# Creating a New Data Subset on County Public Health

## Instructions Overview

The following is a detailed guideline for creating a new data subset using the preexisting county Public Health dataset that is available for free on the Web

The guide is made for those who have little experience with Python3, and Google Colabs.

**Basic Steps**


1.   Mount the your drive to the Notebook, giving the notebook access to your drive
2.   Import the necessary python packages
1.   Create a dataframe by reading in a csv file
2.   Create a new data subset by filtering only the relevant information
1.   Export your new subset as .csv file









## Getting Started

The first thing you are going to is upload your relevant data .csv file into your Google Drive. For convenience sake, it would be simplest if you can just upload it straight into your drive and not into any folder (this ensures that the step after this runs smoothly).  

After that you want to execute the following code, to mount your drive to this notebook. Mounting your drive is the easiest way to ensure access to your data.

Use the following code to mount your drive:


In [None]:
from google.colab import drive
drive.mount('/content/gdrive')

Mounted at /content/gdrive


Now that we have mounted the code we are going to import the necessary python packages. Essentially, these just provide additional functionality that is not present in base python.

In [7]:
import numpy as np
import pandas as pd

For the purposes of abstraction we imported numpy as np, and pandas as pd. This just makes referring to them easier in the future.

## Creating a dataframe

Now we are going to create a new dataframe. To accomplish this we are going to use the pd.read_csv()

We create a new dataframe called df, and make it equal to the pd.read_csv() fucntion. In the empty parentheses we want to identify the csv file with quotation marks.

The following line of code executes this.


In [8]:
df = pd.read_csv('gdrive/My Drive/Colabs/CountyHealthData_2014-2015.csv')

Now just to test what a sample row of the data frame looks like I can use the .sample() function, as executed below.

In [17]:
df.sample()

Unnamed: 0,State,Region,Division,County,FIPS,GEOID,SMS Region,Year,Premature death,Poor or fair health,...,Drug poisoning deaths,Uninsured adults,Uninsured children,Health care costs,Could not see doctor due to cost,Other primary care providers,Median household income,Children eligible for free lunch,Homicide rate,Inadequate social support
2524,MI,Midwest,East North Central,Mason County,26105,26105,Region 7,1/1/2015,7857.0,0.209,...,8.46,0.182,0.048,8299.0,0.143,52.0,40438,,,


## Creating a Subset of our Data

Now we could just keep the following dataframe, as the same but as seen when we took out a sample row of the dataframe, there is alot of excess and irrelevant data.

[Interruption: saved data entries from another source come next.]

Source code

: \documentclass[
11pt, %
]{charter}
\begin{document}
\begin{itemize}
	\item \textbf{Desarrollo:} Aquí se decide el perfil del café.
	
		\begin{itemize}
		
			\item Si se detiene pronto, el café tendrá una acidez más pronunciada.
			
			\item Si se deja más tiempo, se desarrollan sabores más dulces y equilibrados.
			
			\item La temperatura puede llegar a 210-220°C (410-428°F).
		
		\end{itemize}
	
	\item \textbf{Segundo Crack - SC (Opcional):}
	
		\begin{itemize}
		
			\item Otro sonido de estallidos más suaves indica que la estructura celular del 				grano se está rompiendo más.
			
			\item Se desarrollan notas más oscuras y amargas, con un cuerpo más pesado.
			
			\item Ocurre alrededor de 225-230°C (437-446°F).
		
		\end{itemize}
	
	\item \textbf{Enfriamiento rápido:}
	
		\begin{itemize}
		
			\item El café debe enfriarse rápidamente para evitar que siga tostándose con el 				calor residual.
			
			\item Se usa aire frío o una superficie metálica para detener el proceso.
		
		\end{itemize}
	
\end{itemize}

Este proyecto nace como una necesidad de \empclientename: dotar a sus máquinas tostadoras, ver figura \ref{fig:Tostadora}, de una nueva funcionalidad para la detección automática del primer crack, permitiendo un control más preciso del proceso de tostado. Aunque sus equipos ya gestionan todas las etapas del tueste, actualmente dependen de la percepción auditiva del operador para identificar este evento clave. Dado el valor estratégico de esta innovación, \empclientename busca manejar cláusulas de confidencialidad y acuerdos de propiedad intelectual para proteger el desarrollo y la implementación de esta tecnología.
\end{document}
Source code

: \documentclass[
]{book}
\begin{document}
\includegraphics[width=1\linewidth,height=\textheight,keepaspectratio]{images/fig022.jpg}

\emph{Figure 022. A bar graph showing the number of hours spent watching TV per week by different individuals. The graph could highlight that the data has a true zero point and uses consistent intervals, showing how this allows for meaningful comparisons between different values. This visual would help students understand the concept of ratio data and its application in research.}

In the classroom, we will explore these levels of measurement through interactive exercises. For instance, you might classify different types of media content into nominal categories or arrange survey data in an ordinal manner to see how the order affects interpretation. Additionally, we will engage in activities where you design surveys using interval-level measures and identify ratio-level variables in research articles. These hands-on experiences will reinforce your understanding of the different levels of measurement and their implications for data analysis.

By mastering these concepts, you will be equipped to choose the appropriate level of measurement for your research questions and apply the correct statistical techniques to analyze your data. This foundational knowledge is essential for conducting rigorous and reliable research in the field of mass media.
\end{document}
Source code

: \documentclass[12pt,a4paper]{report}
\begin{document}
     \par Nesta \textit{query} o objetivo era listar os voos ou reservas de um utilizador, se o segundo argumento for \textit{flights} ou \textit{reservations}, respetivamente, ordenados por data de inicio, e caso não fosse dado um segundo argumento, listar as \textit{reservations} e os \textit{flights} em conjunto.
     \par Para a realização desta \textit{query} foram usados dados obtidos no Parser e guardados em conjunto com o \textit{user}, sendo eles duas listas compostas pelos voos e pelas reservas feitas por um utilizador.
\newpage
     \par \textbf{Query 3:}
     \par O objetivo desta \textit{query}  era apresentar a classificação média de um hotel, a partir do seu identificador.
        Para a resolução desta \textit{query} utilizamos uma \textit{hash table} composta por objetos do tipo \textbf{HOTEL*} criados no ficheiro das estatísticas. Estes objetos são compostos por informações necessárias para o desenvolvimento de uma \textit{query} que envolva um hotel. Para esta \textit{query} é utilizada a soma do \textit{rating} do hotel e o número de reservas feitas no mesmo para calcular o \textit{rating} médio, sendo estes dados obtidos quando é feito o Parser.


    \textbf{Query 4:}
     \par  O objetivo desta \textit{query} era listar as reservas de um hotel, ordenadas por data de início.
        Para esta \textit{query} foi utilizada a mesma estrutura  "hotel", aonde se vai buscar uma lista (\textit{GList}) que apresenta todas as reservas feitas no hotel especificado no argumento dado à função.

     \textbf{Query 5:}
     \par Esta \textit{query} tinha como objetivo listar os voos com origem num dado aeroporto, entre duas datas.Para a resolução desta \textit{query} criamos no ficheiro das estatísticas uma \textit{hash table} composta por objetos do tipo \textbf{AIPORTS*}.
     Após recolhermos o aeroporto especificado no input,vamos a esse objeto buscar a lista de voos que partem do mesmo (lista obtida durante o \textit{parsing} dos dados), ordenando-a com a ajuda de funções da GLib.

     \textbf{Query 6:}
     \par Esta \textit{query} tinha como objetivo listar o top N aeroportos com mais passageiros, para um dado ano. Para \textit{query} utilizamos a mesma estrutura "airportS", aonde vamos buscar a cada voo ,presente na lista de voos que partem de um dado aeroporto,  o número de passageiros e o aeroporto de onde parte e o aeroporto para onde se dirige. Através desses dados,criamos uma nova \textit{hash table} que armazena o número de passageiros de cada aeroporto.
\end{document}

Our objective is to create a smaller data subset that focuses on how Median Household income and unemployment impact general health.

We can organize this into 3 main areas:

*   Time and location
*   Health indicators
*   Employment/income


Here are the following columns to include:

For time and location context, you would include:


*   County
*   State
*   Year


For unemployment/income, you would include:

*   Unemployment
*   Median Household Income


For Health Indicators, one would include:


*   Adult Obesity
*   Poor Mental Health Days
*   Premature Deaths




## Filtering Our Data to create the subset:

The first we will do is create a variable called relevant_columns, that will include all the following columns (are their information)  listed above in the “creating a subset of our Data”.

The following code will execute the aforementioned:


In [2]:
relevant_columns = [
    'State', 'County', 'Year',
    'Unemployment', 'Median household income',
    'Adult obesity', 'Poor mental health days', 'Premature death'
]

After that we will create our new data subset, and call that subset_1, and we will make that equal to all the information in the relevant columns.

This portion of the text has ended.